Bailey’s Prairie Kid may not compete anymore, but he has the Western style. His real name is Taylor Hall Jr., and he also goes by BPK, the initials for his cowboy name. The name came from the Brazoria County area where he grew up and tended cattle with his father. Saturday, he wore a white cowboy shirt with red fringe across the tops of his shirt pockets. His red satin tie had the initials “BPK,” as did the red band around his white hat.

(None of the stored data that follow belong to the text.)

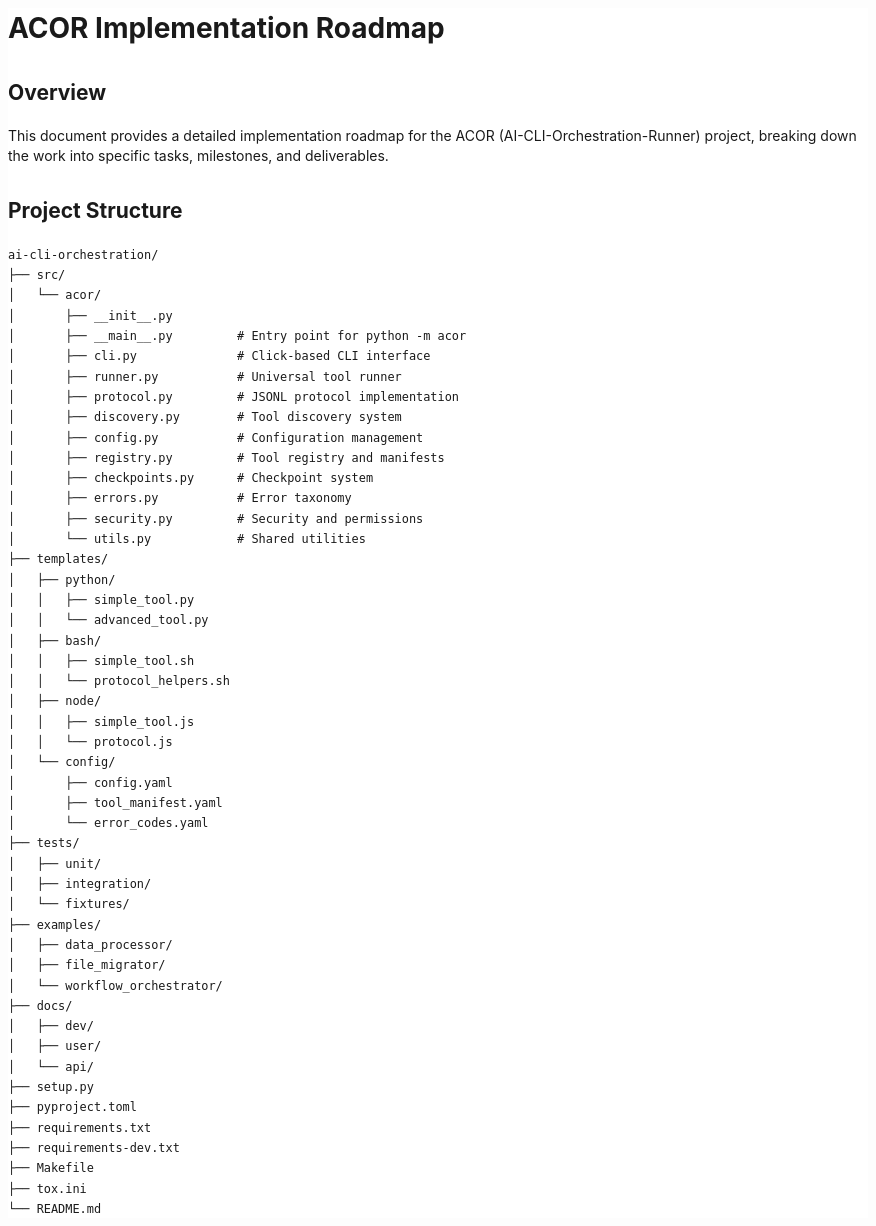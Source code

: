 # ACOR Implementation Roadmap

## Overview

This document provides a detailed implementation roadmap for the ACOR (AI-CLI-Orchestration-Runner) project, breaking down the work into specific tasks, milestones, and deliverables.

## Project Structure

```
ai-cli-orchestration/
├── src/
│   └── acor/
│       ├── __init__.py
│       ├── __main__.py         # Entry point for python -m acor
│       ├── cli.py              # Click-based CLI interface
│       ├── runner.py           # Universal tool runner
│       ├── protocol.py         # JSONL protocol implementation
│       ├── discovery.py        # Tool discovery system
│       ├── config.py           # Configuration management
│       ├── registry.py         # Tool registry and manifests
│       ├── checkpoints.py      # Checkpoint system
│       ├── errors.py           # Error taxonomy
│       ├── security.py         # Security and permissions
│       └── utils.py            # Shared utilities
├── templates/
│   ├── python/
│   │   ├── simple_tool.py
│   │   └── advanced_tool.py
│   ├── bash/
│   │   ├── simple_tool.sh
│   │   └── protocol_helpers.sh
│   ├── node/
│   │   ├── simple_tool.js
│   │   └── protocol.js
│   └── config/
│       ├── config.yaml
│       ├── tool_manifest.yaml
│       └── error_codes.yaml
├── tests/
│   ├── unit/
│   ├── integration/
│   └── fixtures/
├── examples/
│   ├── data_processor/
│   ├── file_migrator/
│   └── workflow_orchestrator/
├── docs/
│   ├── dev/
│   ├── user/
│   └── api/
├── setup.py
├── pyproject.toml
├── requirements.txt
├── requirements-dev.txt
├── Makefile
├── tox.ini
└── README.md
```
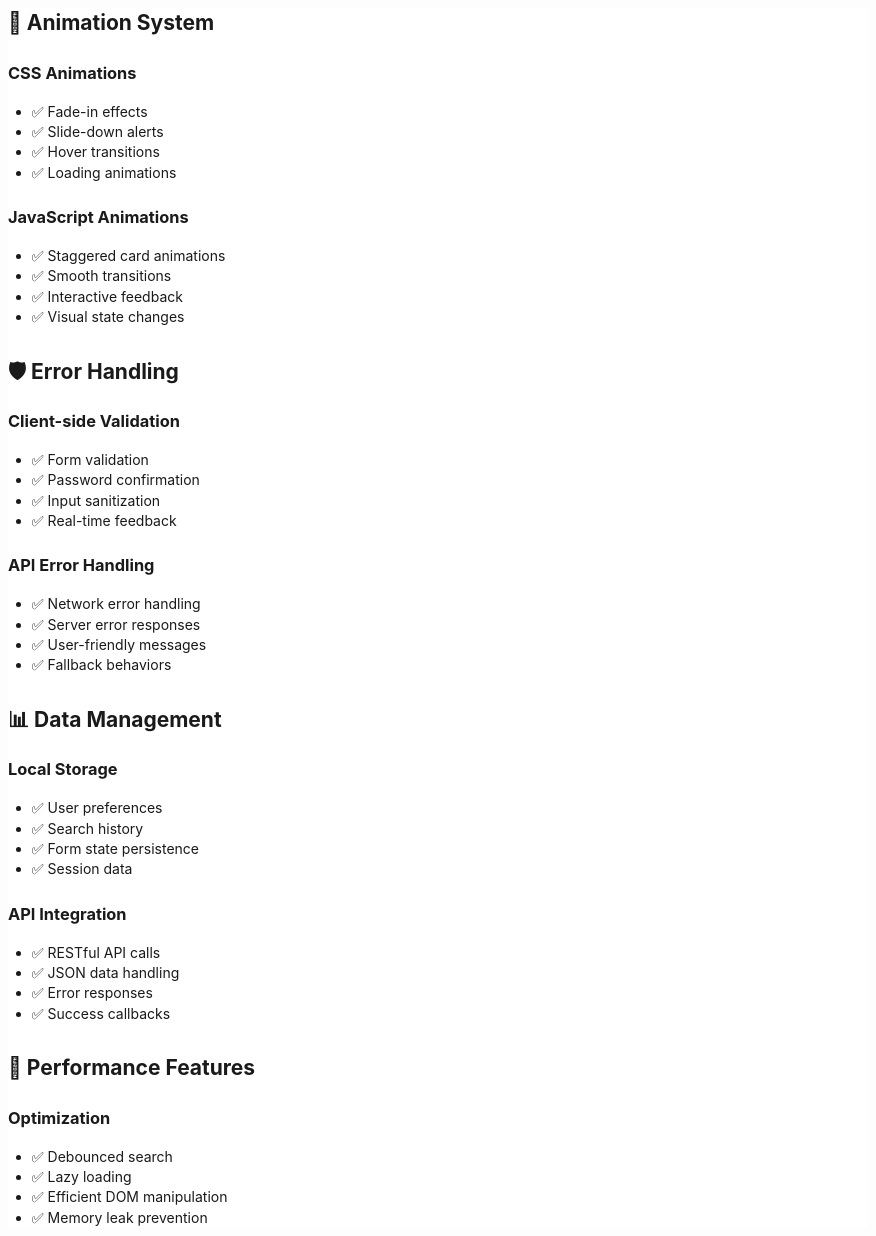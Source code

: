 ## 🎨 **Animation System**

### CSS Animations
- ✅ Fade-in effects
- ✅ Slide-down alerts
- ✅ Hover transitions
- ✅ Loading animations

### JavaScript Animations
- ✅ Staggered card animations
- ✅ Smooth transitions
- ✅ Interactive feedback
- ✅ Visual state changes

## 🛡️ **Error Handling**

### Client-side Validation
- ✅ Form validation
- ✅ Password confirmation
- ✅ Input sanitization
- ✅ Real-time feedback

### API Error Handling
- ✅ Network error handling
- ✅ Server error responses
- ✅ User-friendly messages
- ✅ Fallback behaviors

## 📊 **Data Management**

### Local Storage
- ✅ User preferences
- ✅ Search history
- ✅ Form state persistence
- ✅ Session data

### API Integration
- ✅ RESTful API calls
- ✅ JSON data handling
- ✅ Error responses
- ✅ Success callbacks

## 🚀 **Performance Features**

### Optimization
- ✅ Debounced search
- ✅ Lazy loading
- ✅ Efficient DOM manipulation
- ✅ Memory leak prevention
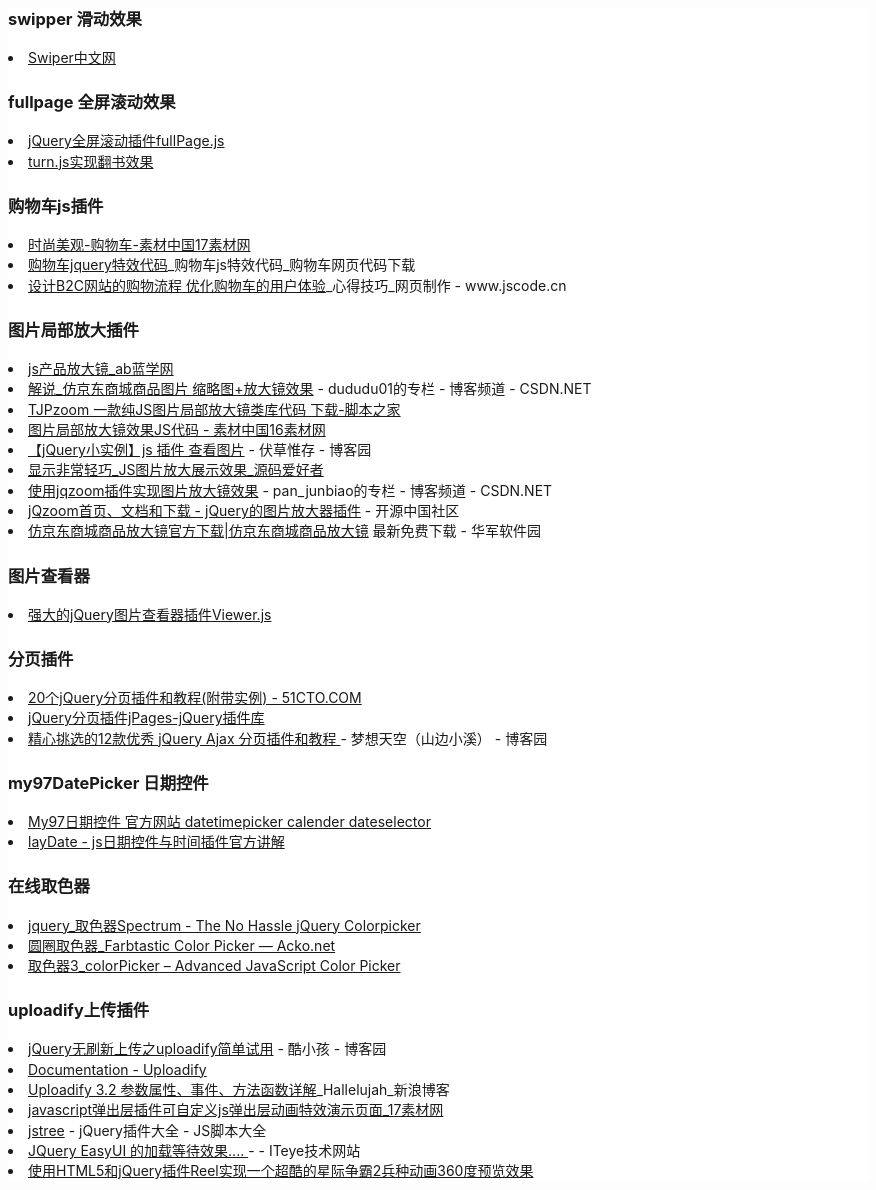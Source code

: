<H3>swipper 滑动效果</H3>
<li> <A HREF="http://www.swiper.com.cn/">Swiper中文网</A></li>

<H3>fullpage 全屏滚动效果</H3>
<li> <A HREF="http://www.jq22.com/yanshi1124">jQuery全屏滚动插件fullPage.js</A></li>
<li> <A HREF="http://www.jq22.com/yanshi2534">turn.js实现翻书效果</A></li>

<H3>购物车js插件</H3>
<li> <A HREF="http://www.17sucai.com/search/s?q=%E8%B4%AD%E7%89%A9%E8%BD%A6">时尚美观-购物车-素材中国17素材网</A></li>
<li> <A HREF="http://www.17sucai.com/pins/tag/3179.html">购物车jquery特效代码</A>_购物车js特效代码_购物车网页代码下载</li>
<li> <A HREF="http://www.jscode.cn/web/v62022">设计B2C网站的购物流程 优化购物车的用户体验</A>_心得技巧_网页制作 - www.jscode.cn</li>

<H3>图片局部放大插件</H3>
<li> <A HREF="http://www.ablanxue.com/tags/18696/">js产品放大镜_ab蓝学网</A></li>
<li> <A HREF="http://blog.csdn.net/dududu01/article/details/7736515">解说_仿京东商城商品图片 缩略图+放大镜效果</A> - dududu01的专栏 - 博客频道 - CSDN.NET</li>
<li> <A HREF="http://www.jb51.net/jiaoben/21015.html">TJPzoom 一款纯JS图片局部放大镜类库代码 下载-脚本之家</A></li>
<li> <A HREF="http://www.16sucai.com/2011/10/10425.html">图片局部放大镜效果JS代码 - 素材中国16素材网</A></li>
<li> <A HREF="http://www.cnblogs.com/baiboy/p/3153020.html">【jQuery小实例】js 插件 查看图片</A> - 伏草惟存 - 博客园</li>
<li> <A HREF="http://www.codefans.net/jscss/code/4527.shtml">显示非常轻巧_JS图片放大展示效果_源码爱好者</A></li>
<li> <A HREF="http://blog.csdn.net/pan_junbiao/article/details/7426632">使用jqzoom插件实现图片放大镜效果</A> - pan_junbiao的专栏 - 博客频道 - CSDN.NET</li>
<li> <A HREF="http://www.oschina.net/p/jqzoom">jQzoom首页、文档和下载 - jQuery的图片放大器插件</A> - 开源中国社区</li>
<li> <A HREF="http://www.onlinedown.net/softdown/184476_2.htm">仿京东商城商品放大镜官方下载|仿京东商城商品放大镜</A> 最新免费下载 - 华军软件园</li>

<H3>图片查看器</H3>
<li> <A HREF="http://www.jq22.com/yanshi6536">强大的jQuery图片查看器插件Viewer.js</A></li>

<H3>分页插件</H3>
<li> <A HREF="http://developer.51cto.com/art/201204/327014.htm">20个jQuery分页插件和教程(附带实例) - 51CTO.COM</A></li>
<li> <A HREF="http://www.jq22.com/jquery-info283">jQuery分页插件jPages-jQuery插件库</A></li>
<li> <A HREF="http://www.cnblogs.com/lhb25/archive/2012/08/08/ajax-jquery-pagination-plugin-tutorial.html">精心挑选的12款优秀 jQuery Ajax 分页插件和教程 </A>- 梦想天空（山边小溪） - 博客园</li>

<H3>my97DatePicker 日期控件</H3>
<li> <A HREF="http://www.my97.net/">My97日期控件 官方网站 datetimepicker calender dateselector</A></li>
<li> <A HREF="http://laydate.layui.com/">layDate - js日期控件与时间插件官方讲解</A></li>

<H3>在线取色器</H3>
<li> <A HREF="http://bgrins.github.io/spectrum/">jquery_取色器Spectrum - The No Hassle jQuery Colorpicker</A></li>
<li> <A HREF="http://acko.net/blog/farbtastic-jquery-color-picker-plug-in/">圆圈取色器_Farbtastic Color Picker — Acko.net</A></li>
<li> <A HREF="http://www.dematte.at/colorPicker/">取色器3_colorPicker – Advanced JavaScript Color Picker</A></li>

<H3>uploadify上传插件</H3>
<li> <A HREF="http://www.cnblogs.com/babycool/archive/2012/08/04/2623137.html">jQuery无刷新上传之uploadify简单试用</A> - 酷小孩 - 博客园</li>
<li> <A HREF="http://www.uploadify.com/documentation/">Documentation - Uploadify</A></li>
<li> <A HREF="http://blog.sina.com.cn/s/blog_5079086b0101fkmh.html">Uploadify 3.2 参数属性、事件、方法函数详解</A>_Hallelujah_新浪博客</li>
<li> <A HREF="http://www.17sucai.com/pins/demoshow/88">javascript弹出层插件可自定义js弹出层动画特效演示页面_17素材网</A></li>
<li> <A HREF="http://www.open-open.com/ajax/ajax20080702140445.htm">jstree</A> - jQuery插件大全 - JS脚本大全</li>
<li> <A HREF="http://283433775.iteye.com/blog/720895">JQuery EasyUI 的加载等待效果.... </A>- - ITeye技术网站</li>
<li> <A HREF="http://www.gbtags.com/technology/jquerytutorial/20111107createstarcraft2unitanimationpreviewwithhtml5andjquerypluginreel/index.html">使用HTML5和jQuery插件Reel实现一个超酷的星际争霸2兵种动画360度预览效果</A></li>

African-American cowboys were written out of the movies and television shows of the 20th Century, but historians estimate that a quarter of the cowboys that worked cattle were black. Writer Larry McMurtry included a black cowboy as part of the core group of Gus and Call’s crew in the Pulitzer-Prize winning novel Lonesome Dove. Danny Gover played Joshua Deets in the epic television classic.
As rodeos with competing cowboys developed, the African-Americans were usually not allowed in the paying competitions for whites. Myrtis Dightman in 1967 became the first black to compete for the national rodeo championship. Media across the world followed his quest. He ended up third, but his protege later took the title.
The July edition of Texas Monthly magazine has a photograph of Dightman on the cover and a detailed story of his career.
Jim Surber of Sabine River Ford came Saturday with a copy of the magazine for Dightman to sign. He also came to see Hearn again. Hearn used the rodeo scholarship to earn a business degree. He then went to work for Ford Motor Company for 30 years, ending up as an executive. Surber had met Hearn years ago through Ford. Hearn back then invited him to a rodeo in Mesquite. “Of course,” Surber said about going.
Jason Griffin, the young one of the group, has his Russell portrait used as the giant banner along the exterior side of the museum. He’s wearing red chaps with fringe, a lilac shirt and denim vest. He also has a neck brace and his right arm taped up.
The tape is to prevent his ligaments from tearing as his arm clutches onto the bucking broncos he rides. Still, he has torn ligaments before. But he described Dightman, a bull rider, as the toughest. “He got kicked in the head by a bull,” he said.
Recently, Griffin was a contestant on the show “To Tell the Truth.” He stumped them.
The cowboys talked about competing in the days when white judges, who did not want them to win, “underscored” them. They chuckled about Marvel Rogers, an African-American who competed with white cowboys before them. Rogers, who always chomped on a cigar while riding, once legendarily rode a bronc backwards as a way to thumb his nose at judges who had underscored him.
After the discussion, Russell and the cowboys sat to sign the book that goes with the portrait exhibit. A crowd lined up. Before they left, the cowboys posed at the entrance to the exhibit and people lined up to have their photo taken with them. “One more,” someone would say before going up.
The Orange City Council this week passed a proclamation declaring Saturday “The Day of the Cowboy” locally, to coordinate with the National Day of the Cowboy declared by the governor.
Mayor Larry Spears read the proclamation to the cowboys. Like others in the crowd, he had a cowboy look, pressed white shirt, jeans and a cowboy hat. However, the hat sat high on his head. He admitted he had to borrow it from his dad.
He told the group the proclamation and the museum exhibit shows “We are open to everybody, black, white, Asian, brown.”
The exhibit will be open until September 29. The Stark Museum of Art has free entry.